143-rework-backend: This is the main branch of the issue and all finished items on the checklist get merged into this one
(merged #147) 143-create-api-handler: The new API handler is created in this branch
(merged #149) 143-create-parser-system: The new parser system is created in this branch

Recently, the Wikimedia Foundation announced its first change to the design of its site (including the articles) in over a decade, in which they "Put Usability at the Forefront"

One of the changes was a renewal of the table of contents, now on the left of the article. This changed its appearance in the HTML code considerably, revealing some significant flaws in the parsing design (We've always assumed that the table of contents would be at a specific location in a specific format. This is now no longer the case).

I've already come up with a solution to this problem. We can get the table of contents easily from the Wikipedia JSON API, already formatted with all of the required data. A quick example of the returned table of contents (internally called sections) for the article Meaning

{
    "parse": {
        "title": "Meaning",
        "pageid": 18916,
        "sections": [
            {
                "toclevel": 1,
                "level": "2",
                "line": "Arts and entertainment",
                "number": "1",
                "index": "1",
                "fromtitle": "Meaning",
                "byteoffset": 785,
                "anchor": "Arts_and_entertainment",
                "linkAnchor": "Arts_and_entertainment"
            },
            {
                "toclevel": 1,
                "level": "2",
                "line": "See also",
                "number": "2",
                "index": "2",
                "fromtitle": "Meaning",
                "byteoffset": 1238,
                "anchor": "See_also",
                "linkAnchor": "See_also"
            }
        ],
        "showtoc": ""
    }
}

Response of the API call: https://en.wikipedia.org/w/api.php?format=json&action=parse&page=Meaning&prop=sections

As we can see, the API gives us all of the necessary data (level, number, linkAnchor). To implement this change we would, however, have to rewrite the whole table of contents section in the parser. Because we only get the id of the span that contains the header, we would also have to rewrite the header handling system. This requires tapping into the code of the UI.

These are some pretty big changes, but it'll be a high priority for me to fix this as soon as possible. I'll start with designing the interfaces for the new parser and once the design is fleshed out, I'll start implementing the changes.
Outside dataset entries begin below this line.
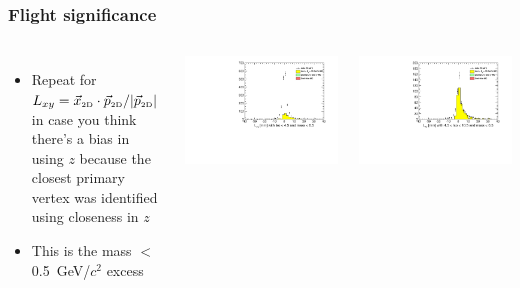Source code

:\documentclass[compress]{beamer}
\newcommand{\s}[1]{{\mbox{\scriptsize #1}}}
\begin{document}
\begin{frame}
\frametitle{Flight significance}

\begin{columns}
\begin{itemize}
\item Repeat for $L_{xy} = \vec{x}_\s{\tiny 2D} \cdot \vec{p}_\s{\tiny 2D} /
  |\vec{p}_\s{\tiny 2D}|$ in case you think there's a bias in using $z$
  because the closest primary vertex was identified using closeness in $z$

\item This is the mass $<$ 0.5~GeV/$c^2$ excess
\end{itemize}

\includegraphics[width=\linewidth]{lowdimuon_lxy_lowmass_isolated.pdf}

\includegraphics[width=\linewidth]{lowdimuon_lxy_lowmass_isosideband.pdf}


\end{columns}
\end{frame}
\end{document}
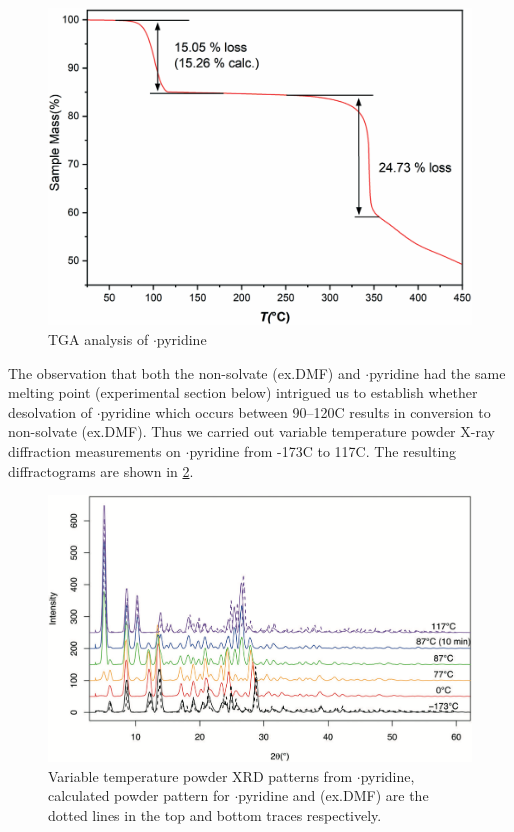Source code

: \begin{figure}
    \centering
    \includegraphics[width=0.8\linewidth]{Figures/tga.png}
    \caption{TGA analysis of $\cdot$pyridine}
    \label{fig:tga}
\end{figure}

The observation that both the non-solvate (ex.DMF) and $\cdot$pyridine had the same melting point (experimental section below) intrigued us to establish whether desolvation of $\cdot$pyridine which occurs between 90--120\degree C results in conversion to non-solvate (ex.DMF). 
Thus we carried out variable temperature powder X-ray diffraction measurements on $\cdot$pyridine from -173\degree C to 117\degree C.
The resulting diffractograms are shown in \ref{fig:vt-pdx}.

\begin{figure}
    \centering
    \includegraphics[width=\linewidth]{Figures/vt-pdx.png}
    \caption[Variable temperature powder XRD patterns from $\cdot$pyridine]{Variable temperature powder XRD patterns from $\cdot$pyridine, calculated powder pattern for $\cdot$pyridine and (ex.DMF) are the dotted lines in the top and bottom traces respectively.}
    \label{fig:vt-pdx}
\end{figure}

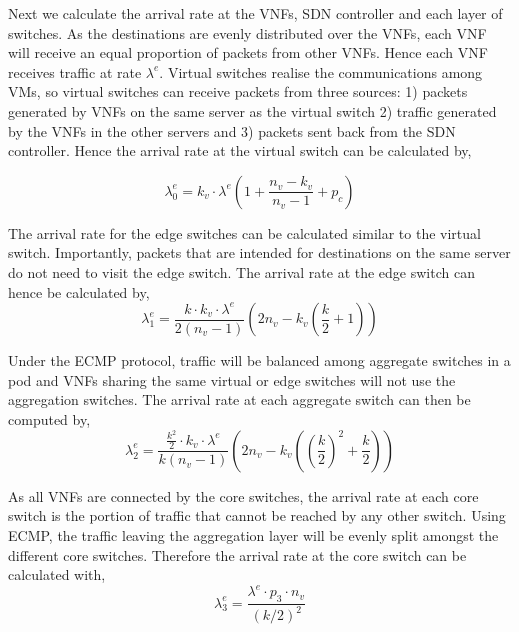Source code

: Next we calculate the arrival rate at the VNFs, SDN controller and each layer of switches. As the destinations are evenly distributed over the VNFs, each VNF will receive an equal proportion of packets from other VNFs. Hence each VNF receives traffic at rate $\lambda^e$. Virtual switches realise the communications among VMs, so virtual switches can receive packets from three sources: 1) packets generated by VNFs on the same server as the virtual switch 2) traffic generated by the VNFs in the other servers and 3) packets sent back from the SDN controller. Hence the arrival rate at the virtual switch can be calculated by,

\begin{equation}
    \label{eq:arr_srv}
    \lambda_0^e = k_v \cdot \lambda^e \left(1+\frac{n_v - k_v}{n_v - 1} + p_c \right)
\end{equation}

The arrival rate for the edge switches can be calculated similar to the virtual switch. Importantly, packets that are intended for destinations on the same server do not need to visit the edge switch. The arrival rate at the edge switch can hence be calculated by,
\begin{equation}
    \label{eq:arr_edge}
    \lambda_1^e = \frac{k \cdot k_v \cdot \lambda^e}{2(n_v - 1)}\left(2n_v - k_v \left(\frac{k}{2} + 1 \right)\right)
\end{equation}

Under the ECMP protocol, traffic will be balanced among aggregate switches in a pod and VNFs sharing the same virtual or edge switches will not use the aggregation switches. The arrival rate at each aggregate switch can then be computed by,
\begin{equation}
    \label{eq:arr_agg}
    \lambda_2^e = \frac{\frac{k^2}{2} \cdot k_v \cdot \lambda^e}{k(n_v - 1)}\left(2n_v - k_v \left(\left(\frac{k}{2}\right)^2 + \frac{k}{2} \right)\right)
\end{equation}

As all VNFs are connected by the core switches, the arrival rate at each core switch is the portion of traffic that cannot be reached by any other switch. Using ECMP, the traffic leaving the aggregation layer will be evenly split amongst the different core switches. Therefore the arrival rate at the core switch can be calculated with,
\begin{equation}
    \label{eq:arr_core}
    \lambda_3^e =\frac{\lambda^e \cdot p_3 \cdot n_v}{(k/2)^2}
\end{equation}

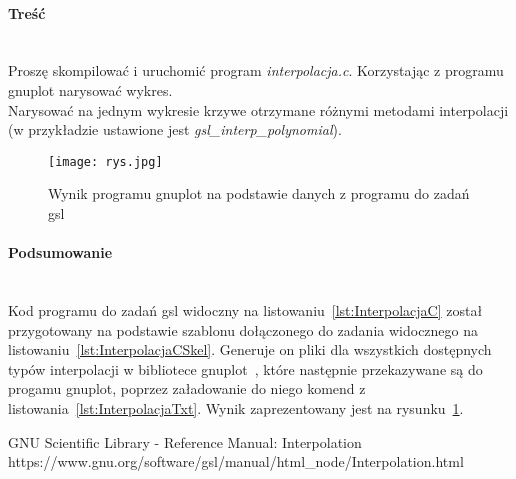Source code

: \paragraph{Treść}~\\
Proszę skompilować i uruchomić program \textit{interpolacja.c}.
Korzystając z programu gnuplot narysować wykres.\\
Narysować na jednym wykresie krzywe otrzymane różnymi metodami interpolacji (w przykładzie ustawione jest \textit{gsl\_interp\_polynomial}).







\begin{figure}[h]
  \caption{Wynik programu gnuplot na podstawie danych z programu do zadań gsl}
  \label{fig:RysJpg}
  \centering
  \texttt{[image: rys.jpg]}
\end{figure}

\paragraph{Podsumowanie}~\\
Kod programu do zadań gsl widoczny na listowaniu~\ref{lst:InterpolacjaC} został przygotowany na podstawie szablonu dołączonego do zadania widocznego na listowaniu~\ref{lst:InterpolacjaCSkel}.
Generuje on pliki dla wszystkich dostępnych typów interpolacji w bibliotece gnuplot~\cite{GslManualInterpolation}, które następnie przekazywane są do progamu gnuplot, poprzez załadowanie do niego komend z listowania~\ref{lst:InterpolacjaTxt}.
Wynik zaprezentowany jest na rysunku~\ref{fig:RysJpg}.

\begin{thebibliography}{9}
   GNU Scientific Library - Reference Manual: Interpolation https://www.gnu.org/software/gsl/manual/html\_node/Interpolation.html
\end{thebibliography}
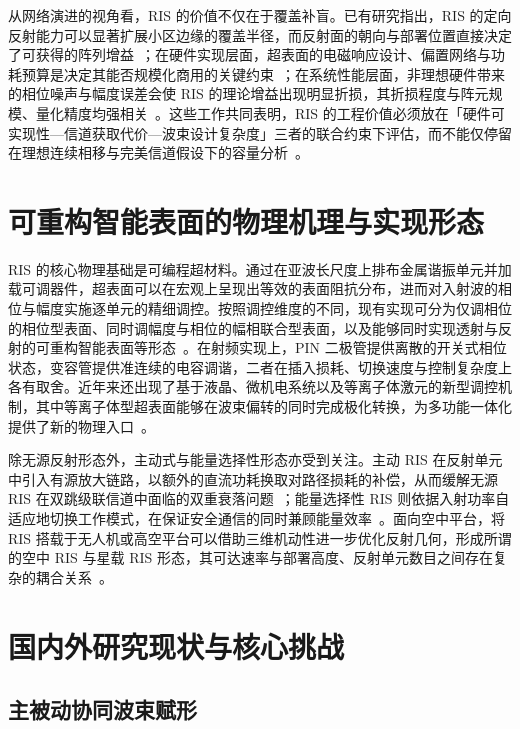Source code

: 从网络演进的视角看，RIS 的价值不仅在于覆盖补盲。已有研究指出，RIS 的定向反射能力可以显著扩展小区边缘的覆盖半径，而反射面的朝向与部署位置直接决定了可获得的阵列增益~\cite{zeng2021ris}；在硬件实现层面，超表面的电磁响应设计、偏置网络与功耗预算是决定其能否规模化商用的关键约束~\cite{rana2023ris}；在系统性能层面，非理想硬件带来的相位噪声与幅度误差会使 RIS 的理论增益出现明显折损，其折损程度与阵元规模、量化精度均强相关~\cite{boulogeorgos2020ris}。这些工作共同表明，RIS 的工程价值必须放在「硬件可实现性—信道获取代价—波束设计复杂度」三者的联合约束下评估，而不能仅停留在理想连续相移与完美信道假设下的容量分析~\cite{letaief2022edge}。

\section{可重构智能表面的物理机理与实现形态}

RIS 的核心物理基础是可编程超材料。通过在亚波长尺度上排布金属谐振单元并加载可调器件，超表面可以在宏观上呈现出等效的表面阻抗分布，进而对入射波的相位与幅度实施逐单元的精细调控。按照调控维度的不同，现有实现可分为仅调相位的相位型表面、同时调幅度与相位的幅相联合型表面，以及能够同时实现透射与反射的可重构智能表面等形态~\cite{rana2023ris}。在射频实现上，PIN 二极管提供离散的开关式相位状态，变容管提供准连续的电容调谐，二者在插入损耗、切换速度与控制复杂度上各有取舍。近年来还出现了基于液晶、微机电系统以及等离子体激元的新型调控机制，其中等离子体型超表面能够在波束偏转的同时完成极化转换，为多功能一体化提供了新的物理入口~\cite{magarotto2023ris}。

除无源反射形态外，主动式与能量选择性形态亦受到关注。主动 RIS 在反射单元中引入有源放大链路，以额外的直流功耗换取对路径损耗的补偿，从而缓解无源 RIS 在双跳级联信道中面临的双重衰落问题~\cite{ren2023ris}；能量选择性 RIS 则依据入射功率自适应地切换工作模式，在保证安全通信的同时兼顾能量效率~\cite{hong2026ris}。面向空中平台，将 RIS 搭载于无人机或高空平台可以借助三维机动性进一步优化反射几何，形成所谓的空中 RIS 与星载 RIS 形态，其可达速率与部署高度、反射单元数目之间存在复杂的耦合关系~\cite{zhou2021ris}。

\section{国内外研究现状与核心挑战}

\subsection{主被动协同波束赋形}

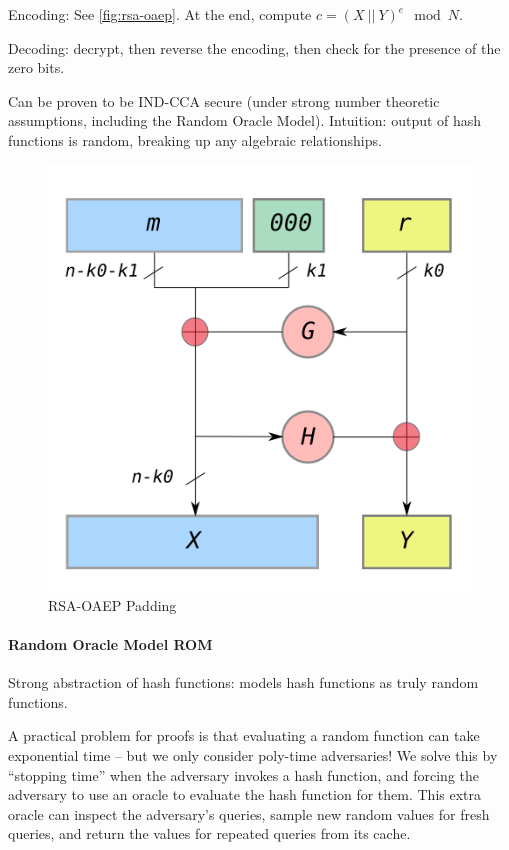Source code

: Encoding:
See \autoref{fig:rsa-oaep}.
At the end, compute $c = (X\ ||\ Y)^e \mod N$.

Decoding:
decrypt, then reverse the encoding, then check for the presence of the zero bits.

Can be proven to be IND-CCA secure (under strong number theoretic assumptions, including the Random Oracle Model).
Intuition: output of hash functions is random, breaking up any algebraic relationships.

\begin{figure}[h]
    \centering
	\includegraphics[scale=0.45]{images/rsa-oaep.png}
    \caption{RSA-OAEP Padding}
    \label{fig:rsa-oaep}
\end{figure}

\paragraph{Random Oracle Model ROM}
Strong abstraction of hash functions: models hash functions as truly random functions.

A practical problem for proofs is that evaluating a random function can take exponential time -- but we only consider poly-time adversaries!
We solve this by ``stopping time'' when the adversary invokes a hash function,
and forcing the adversary to use an oracle to evaluate the hash function for them.
This extra oracle can inspect the adversary's queries, sample new random values for fresh queries, and return the values for repeated queries from its cache.


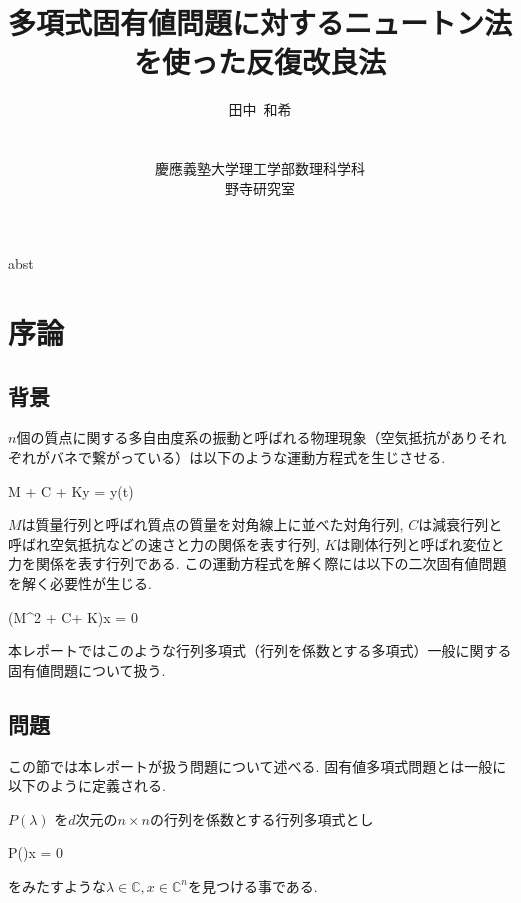 \documentclass[a4paper,12pt]{nodlabpabw}
\newenvironment{Eqnarray*}%
{\arraycolsep 0.14em\begin{eqnarray*}}{\end{eqnarray*}}
\begin{document}
\title{多項式固有値問題に対するニュートン法を使った反復改良法}
\author{田中\ 和希\\\\\\慶應義塾大学理工学部数理科学科\\野寺研究室}
\date{}
\maketitle
\begin{tableofcontents}
\end{tableofcontents}
\abstract
abst
\endabstract
%
\chapter{序論}
\section{背景}\label{chapint}
$n$個の質点に関する多自由度系の振動と呼ばれる物理現象（空気抵抗がありそれぞれがバネで繋がっている）は以下のような運動方程式を生じさせる.

\begin{Eqnarray*}
M + C + Ky = y(t)
\end{Eqnarray*}


$M$は質量行列と呼ばれ質点の質量を対角線上に並べた対角行列, $C$は減衰行列と呼ばれ空気抵抗などの速さと力の関係を表す行列, $K$は剛体行列と呼ばれ変位と力を関係を表す行列である. この運動方程式を解く際には以下の二次固有値問題を解く必要性が生じる.

\begin{Eqnarray*}
(M\lambda^2 + C\lambda + K)x = 0
\end{Eqnarray*}

本レポートではこのような行列多項式（行列を係数とする多項式）一般に関する固有値問題について扱う.

\section{問題}\label{chapint}

この節では本レポートが扱う問題について述べる. 固有値多項式問題とは一般に以下のように定義される.

$P(\lambda)$ を$d$次元の$n\times n$の行列を係数とする行列多項式とし

\begin{Eqnarray*}
P(\lambda)x = 0
\end{Eqnarray*}
をみたすような$\lambda\in\mathbb{C}, x\in\mathbb{C}^n$を見つける事である.
\end{document}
Builditluc commented 1 year ago

Table of Contents redesign

Data Structure and Representation

First, we need to know exactly what information we want in the end. We need to ask ourselves, what information do we need for our current functionality to work (Don't want to overcomplicate this)? Well, we need the following things:

Some sort of identifier (maybe the id of the page the toc refers to)
The title, drawn at the top of the list (usually the page title)
Well, a list of all of the actual items

For every item, we would need the following things:

Some identifier (used internally for things like jumping to the header with a specific id)
The level (can be used to identify the type of header, maybe even represented as an enum)
The Text or title of the item
Some way of linking to a specific position in the article

When we look at what the API gives us, we can see that everything we need is given to us Sample API result:

{
    "parse": {
        "title": "GitHub",
        "pageid": 18545292,
        "sections": [
            {
                "toclevel": 1,
                "level": "2",
                "line": "History",
                "number": "1",
                "index": "1",
                "fromtitle": "GitHub",
                "byteoffset": 5788,
                "anchor": "History",
                "linkAnchor": "History"
            },
            ...
        ],
        ...
    }
}

When now try to put these requirements into a rust data type, we come out with the following (this is just a first draft. variable names and types are not fixed)

struct TableOfContents {
    id: usize,
    title: String,
    items: Vec<TableOfContentsItem>
}

struct TableOfContentsItem {
    id: usize,
    level: usize, // or an Enum, don't know yet
    text: String,
    anchor: String,
}

The anchor would be the id of the header that this item is linked to. When parsing the article, we can then just look at what TableOfContentsItem has that id and then save the id in the ArticleElement. We've just found out the first API requirement we need. Some sort of lookup that returns the correct item id when given an anchor.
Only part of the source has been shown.